Le simple et modeste plaisir d'être Dieu ou Comment se bricoler une planète extra-solaire habitable en 5 étapes faciles / Mario Tessier. -- Astronomie-Québec, 6(3), mai-juin 1996, pages 32-35.
De nombreux astronomes admettent aujourd'hui que les processus qui ont donné naissance à la vie sur Terre pourraient ne pas être une occurrence unique dans l'histoire du Cosmos. Si les bonnes conditions sont réunies, ces processus pourraient donc se répéter, ou s'être répétés, sur d'autres planètes, ailleurs que dans notre système solaire.

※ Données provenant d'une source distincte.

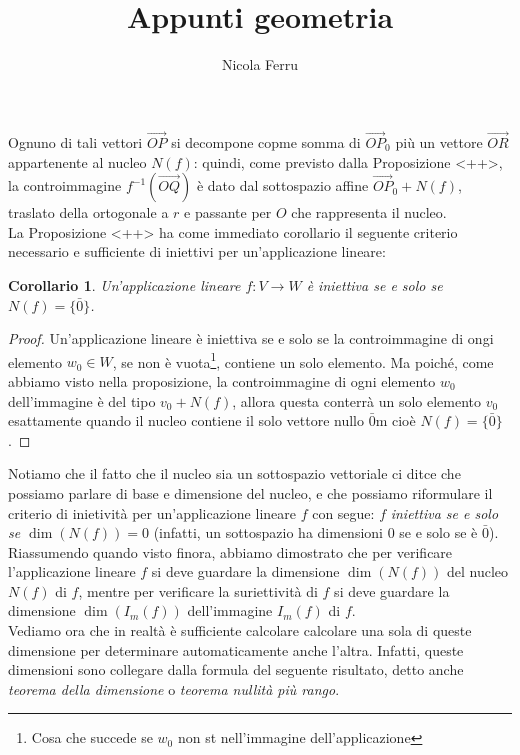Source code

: \documentclass{book}
\title{Appunti geometria}
\author{Nicola Ferru}
\newtheorem{corollario}{Corollario}
\begin{document}
\maketitle
\tableofcontents
\listoftables
\listoffigures






Ognuno di tali vettori $\vec{OP}$ si decompone copme somma di $\vec{OP}_0$ più un vettore
$\vec{OR}$ appartenente al nucleo $N(f)$: quindi, come previsto dalla Proposizione <++>, la
controimmagine $f^{-1}(\vec{OQ})$ è dato dal sottospazio affine $\vec{OP}_0+N(f)$, traslato
della ortogonale a $r$ e passante per $O$ che rappresenta il nucleo.\\
La Proposizione <++> ha come immediato corollario il seguente criterio necessario e sufficiente di iniettivi per
un'applicazione lineare:
\begin{corollario}
  Un'applicazione lineare $f:V\to W$ è iniettiva se e solo se $N(f)=\{\bar{0}\}$. 
\end{corollario}
\begin{proof}
  Un'applicazione lineare è iniettiva se e solo se la controimmagine di ongi elemento $w_0\in W$, se non è
  vuota\footnote{Cosa che succede se $w_0$ non st nell'immagine dell'applicazione}, contiene un solo elemento.
  Ma poiché, come abbiamo visto nella proposizione, la controimmagine di ogni elemento $w_0$ dell'immagine è del
  tipo $v_0+N(f)$, allora questa conterrà un solo elemento $v_0$ esattamente quando il nucleo contiene il solo
  vettore nullo $\bar{0}$m cioè $N(f)=\{\bar{0}\}$.
\end{proof}
Notiamo che il fatto che il nucleo sia un sottospazio vettoriale ci ditce che possiamo parlare di base e
dimensione del nucleo, e che possiamo riformulare il criterio di inietività per un'applicazione lineare $f$ con
segue: $f$ {\it iniettiva se e solo se $\dim(N(f))=0$} (infatti, un sottospazio ha dimensioni $0$ se e solo se è
$\bar{0}$). Riassumendo quando visto finora, abbiamo dimostrato che per verificare l'applicazione lineare $f$ si
deve guardare la dimensione $\dim (N(f))$ del nucleo $N(f)$ di $f$, mentre per verificare la suriettività di $f$
si deve guardare la dimensione $\dim(I_m(f))$ dell'immagine $I_m(f)$ di $f$.\\
Vediamo ora che in realtà è sufficiente calcolare calcolare una sola di queste dimensione per determinare
automaticamente anche l'altra. Infatti, queste dimensioni sono collegare dalla formula del seguente risultato,
detto anche \textit{teorema della dimensione} o \textit{teorema nullità più rango}.
\end{document}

Mais quelles sont ces conditions ? Les mathématiques et la physique requises pour examiner si un système solaire comporte une planète habitable ne nécessitent pas de calculs très complexes. Des équations relativement simples, à partir de données de base comme la masse, la densité et la distance, suffisent à déterminer la température et l'énergie émise par une étoile, la période de révolution d'une planète, etc.

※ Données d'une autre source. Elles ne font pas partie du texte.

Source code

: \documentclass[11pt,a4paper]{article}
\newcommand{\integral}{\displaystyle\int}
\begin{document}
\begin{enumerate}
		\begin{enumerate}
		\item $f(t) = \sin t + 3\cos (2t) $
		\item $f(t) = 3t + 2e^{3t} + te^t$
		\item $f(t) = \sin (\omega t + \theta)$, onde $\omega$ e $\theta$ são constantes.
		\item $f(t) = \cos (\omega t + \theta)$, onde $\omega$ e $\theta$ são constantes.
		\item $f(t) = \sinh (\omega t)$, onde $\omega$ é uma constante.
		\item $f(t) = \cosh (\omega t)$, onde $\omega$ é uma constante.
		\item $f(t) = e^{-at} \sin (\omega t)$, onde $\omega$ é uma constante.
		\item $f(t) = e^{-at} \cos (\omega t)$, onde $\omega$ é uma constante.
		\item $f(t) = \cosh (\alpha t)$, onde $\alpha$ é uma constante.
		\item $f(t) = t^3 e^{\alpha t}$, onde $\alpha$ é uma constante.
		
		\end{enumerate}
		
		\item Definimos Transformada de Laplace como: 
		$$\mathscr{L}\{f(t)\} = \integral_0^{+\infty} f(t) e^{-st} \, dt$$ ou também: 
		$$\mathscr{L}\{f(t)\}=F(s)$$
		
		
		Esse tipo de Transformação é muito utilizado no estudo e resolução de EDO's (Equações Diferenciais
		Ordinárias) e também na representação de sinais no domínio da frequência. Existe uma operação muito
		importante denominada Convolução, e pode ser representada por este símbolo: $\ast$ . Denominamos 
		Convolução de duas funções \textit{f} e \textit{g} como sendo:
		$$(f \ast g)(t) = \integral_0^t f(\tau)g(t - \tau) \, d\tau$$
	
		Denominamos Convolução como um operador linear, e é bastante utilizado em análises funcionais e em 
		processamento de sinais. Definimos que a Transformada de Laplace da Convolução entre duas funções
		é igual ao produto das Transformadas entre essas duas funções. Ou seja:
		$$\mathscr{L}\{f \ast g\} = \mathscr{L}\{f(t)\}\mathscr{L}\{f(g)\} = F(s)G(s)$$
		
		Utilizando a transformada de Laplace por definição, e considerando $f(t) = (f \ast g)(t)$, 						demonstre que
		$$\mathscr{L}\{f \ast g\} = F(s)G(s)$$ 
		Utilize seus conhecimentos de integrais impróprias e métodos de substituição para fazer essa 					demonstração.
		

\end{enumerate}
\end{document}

Il existe sur le marché, pour ceux que les calculs effraient, divers petits programmes informatiques capables de résoudre ce type d'équations. Par ailleurs, il existe également un fort bon logiciel conçu expressément pour examiner l'habitabilité d'un système stellaire : Star System Generator. Son concepteur, Geir Lanesskog, nous informe que son travail comporte une bonne part d'arbitraire puisque, dans l'état actuel des connaissances, il est impossible d'établir les règles précises de la « xénogenèse » !
Mais son logiciel est très utile pour dégager les conditions astronomiques et physiques qui permettent l'éclosion de la vie dans un système solaire étranger. Allons-y donc! Et amusons-nous à créer quelques systèmes stellaires, non seulement pour étudier les possibilités de vie extraterrestre, mais aussi... pour le simple plaisir de jouer à être Dieu !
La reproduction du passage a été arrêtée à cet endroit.